TASK DETAILS – An exact restatement is required. Cover only the lines of the records from the first through the line with "- [Gravity Changer", and skip pictures.

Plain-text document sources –
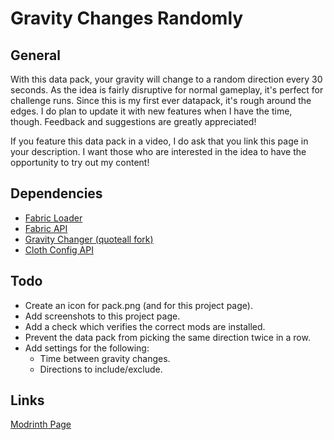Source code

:# Gravity Changes Randomly
## General
With this data pack, your gravity will change to a random direction every 30 seconds. As the idea is fairly disruptive for normal gameplay, it's perfect for challenge runs. Since this is my first ever datapack, it's rough around the edges. I do plan to update it with new features when I have the time, though. Feedback and suggestions are greatly appreciated!

If you feature this data pack in a video, I do ask that you link this page in your description. I want those who are interested in the idea to have the opportunity to try out my content!

## Dependencies
- [Fabric Loader](https://fabricmc.net/)
- [Fabric API](https://modrinth.com/mod/fabric-api)
- [Gravity Changer (quoteall fork)](https://modrinth.com/mod/gravity-api-fork)
- [Cloth Config API](https://modrinth.com/mod/cloth-config)

## Todo
- Create an icon for pack.png (and for this project page).
- Add screenshots to this project page.
- Add a check which verifies the correct mods are installed.
- Prevent the data pack from picking the same direction twice in a row.
- Add settings for the following:
  - Time between gravity changes.
  - Directions to include/exclude.

## Links
[Modrinth Page](https://modrinth.com/datapack/gravity-changes-randomly)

SOLUTION TO THIS PROBLEM –
Source code

:# Gravity Changes Randomly
## General
With this data pack, your gravity will change to a random direction every 30 seconds. As the idea is fairly disruptive for normal gameplay, it's perfect for challenge runs. Since this is my first ever datapack, it's rough around the edges. I do plan to update it with new features when I have the time, though. Feedback and suggestions are greatly appreciated!

If you feature this data pack in a video, I do ask that you link this page in your description. I want those who are interested in the idea to have the opportunity to try out my content!

## Dependencies
- [Fabric Loader](https://fabricmc.net/)
- [Fabric API](https://modrinth.com/mod/fabric-api)
- [Gravity Changer (quoteall fork)](https://modrinth.com/mod/gravity-api-fork)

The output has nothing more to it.